Stored items from a collection:
┄┄┄┄┄┄

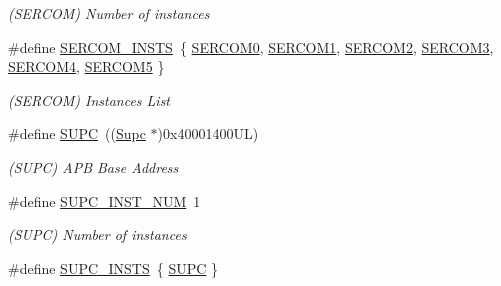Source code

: \begin{DoxyCompactItemize}
\begin{DoxyCompactList}\small\item\em (S\+E\+R\+C\+O\+M) Number of instances \end{DoxyCompactList}\item 
\hypertarget{group___s_a_m_l21_g18_a__base_gadb03dbe1ef2a3400f0a16b58948053a7}{}\#define \hyperlink{group___s_a_m_l21_g18_a__base_gadb03dbe1ef2a3400f0a16b58948053a7}{S\+E\+R\+C\+O\+M\+\_\+\+I\+N\+S\+T\+S}~\{ \hyperlink{group___s_a_m_l21_j18_a__base_gae5473788457bad0e69ad9d7f22ed404f}{S\+E\+R\+C\+O\+M0}, \hyperlink{group___s_a_m_l21_j18_a__base_ga130d7d7bc9ef1da1ba1bd094b42449d7}{S\+E\+R\+C\+O\+M1}, \hyperlink{group___s_a_m_l21_j18_a__base_ga918e4c85993961a115bb23b4bb73a87f}{S\+E\+R\+C\+O\+M2}, \hyperlink{group___s_a_m_l21_j18_a__base_gac9f8240be5a40b46cb09617323ebc7e3}{S\+E\+R\+C\+O\+M3}, \hyperlink{group___s_a_m_l21_j18_a__base_gad48343faa88820b8f552aa1eaf66f00a}{S\+E\+R\+C\+O\+M4}, \hyperlink{group___s_a_m_l21_j18_a__base_ga8785a316e608cb0a218f2a59655d6037}{S\+E\+R\+C\+O\+M5} \}\label{group___s_a_m_l21_g18_a__base_gadb03dbe1ef2a3400f0a16b58948053a7}

\begin{DoxyCompactList}\small\item\em (S\+E\+R\+C\+O\+M) Instances List \end{DoxyCompactList}\item 
\hypertarget{group___s_a_m_l21_g18_a__base_ga7318f2eec4a4b784dc63e9364887faa1}{}\#define \hyperlink{group___s_a_m_l21_g18_a__base_ga7318f2eec4a4b784dc63e9364887faa1}{S\+U\+P\+C}~((\hyperlink{struct_supc}{Supc}     $\ast$)0x40001400\+U\+L)\label{group___s_a_m_l21_g18_a__base_ga7318f2eec4a4b784dc63e9364887faa1}

\begin{DoxyCompactList}\small\item\em (S\+U\+P\+C) A\+P\+B Base Address \end{DoxyCompactList}\item 
\hypertarget{group___s_a_m_l21_g18_a__base_ga9715ea8328768e4ecb431a17cc2ef464}{}\#define \hyperlink{group___s_a_m_l21_g18_a__base_ga9715ea8328768e4ecb431a17cc2ef464}{S\+U\+P\+C\+\_\+\+I\+N\+S\+T\+\_\+\+N\+U\+M}~1\label{group___s_a_m_l21_g18_a__base_ga9715ea8328768e4ecb431a17cc2ef464}

\begin{DoxyCompactList}\small\item\em (S\+U\+P\+C) Number of instances \end{DoxyCompactList}\item 
\hypertarget{group___s_a_m_l21_g18_a__base_ga195e0d4101c701b562e4af9e8c2a522b}{}\#define \hyperlink{group___s_a_m_l21_g18_a__base_ga195e0d4101c701b562e4af9e8c2a522b}{S\+U\+P\+C\+\_\+\+I\+N\+S\+T\+S}~\{ \hyperlink{group___s_a_m_l21_j18_a__base_ga7318f2eec4a4b784dc63e9364887faa1}{S\+U\+P\+C} \}\label{group___s_a_m_l21_g18_a__base_ga195e0d4101c701b562e4af9e8c2a522b}


\end{DoxyCompactItemize}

┄┄┄┄┄┄

ABOUT THIS EXERCISE: An exact restatement of the entries above is needed; no picture may appear in it.

RESPONSE BELOW:
Source code

: \begin{DoxyCompactItemize}
\begin{DoxyCompactList}\small\item\em (S\+E\+R\+C\+O\+M) Number of instances \end{DoxyCompactList}\item 
\hypertarget{group___s_a_m_l21_g18_a__base_gadb03dbe1ef2a3400f0a16b58948053a7}{}\#define \hyperlink{group___s_a_m_l21_g18_a__base_gadb03dbe1ef2a3400f0a16b58948053a7}{S\+E\+R\+C\+O\+M\+\_\+\+I\+N\+S\+T\+S}~\{ \hyperlink{group___s_a_m_l21_j18_a__base_gae5473788457bad0e69ad9d7f22ed404f}{S\+E\+R\+C\+O\+M0}, \hyperlink{group___s_a_m_l21_j18_a__base_ga130d7d7bc9ef1da1ba1bd094b42449d7}{S\+E\+R\+C\+O\+M1}, \hyperlink{group___s_a_m_l21_j18_a__base_ga918e4c85993961a115bb23b4bb73a87f}{S\+E\+R\+C\+O\+M2}, \hyperlink{group___s_a_m_l21_j18_a__base_gac9f8240be5a40b46cb09617323ebc7e3}{S\+E\+R\+C\+O\+M3}, \hyperlink{group___s_a_m_l21_j18_a__base_gad48343faa88820b8f552aa1eaf66f00a}{S\+E\+R\+C\+O\+M4}, \hyperlink{group___s_a_m_l21_j18_a__base_ga8785a316e608cb0a218f2a59655d6037}{S\+E\+R\+C\+O\+M5} \}\label{group___s_a_m_l21_g18_a__base_gadb03dbe1ef2a3400f0a16b58948053a7}

\begin{DoxyCompactList}\small\item\em (S\+E\+R\+C\+O\+M) Instances List \end{DoxyCompactList}\item 
\hypertarget{group___s_a_m_l21_g18_a__base_ga7318f2eec4a4b784dc63e9364887faa1}{}\#define \hyperlink{group___s_a_m_l21_g18_a__base_ga7318f2eec4a4b784dc63e9364887faa1}{S\+U\+P\+C}~((\hyperlink{struct_supc}{Supc}     $\ast$)0x40001400\+U\+L)\label{group___s_a_m_l21_g18_a__base_ga7318f2eec4a4b784dc63e9364887faa1}

\begin{DoxyCompactList}\small\item\em (S\+U\+P\+C) A\+P\+B Base Address \end{DoxyCompactList}\item 
\hypertarget{group___s_a_m_l21_g18_a__base_ga9715ea8328768e4ecb431a17cc2ef464}{}\#define \hyperlink{group___s_a_m_l21_g18_a__base_ga9715ea8328768e4ecb431a17cc2ef464}{S\+U\+P\+C\+\_\+\+I\+N\+S\+T\+\_\+\+N\+U\+M}~1\label{group___s_a_m_l21_g18_a__base_ga9715ea8328768e4ecb431a17cc2ef464}

\begin{DoxyCompactList}\small\item\em (S\+U\+P\+C) Number of instances \end{DoxyCompactList}\item 
\hypertarget{group___s_a_m_l21_g18_a__base_ga195e0d4101c701b562e4af9e8c2a522b}{}\#define \hyperlink{group___s_a_m_l21_g18_a__base_ga195e0d4101c701b562e4af9e8c2a522b}{S\+U\+P\+C\+\_\+\+I\+N\+S\+T\+S}~\{ \hyperlink{group___s_a_m_l21_j18_a__base_ga7318f2eec4a4b784dc63e9364887faa1}{S\+U\+P\+C} \}\label{group___s_a_m_l21_g18_a__base_ga195e0d4101c701b562e4af9e8c2a522b}


\end{DoxyCompactItemize}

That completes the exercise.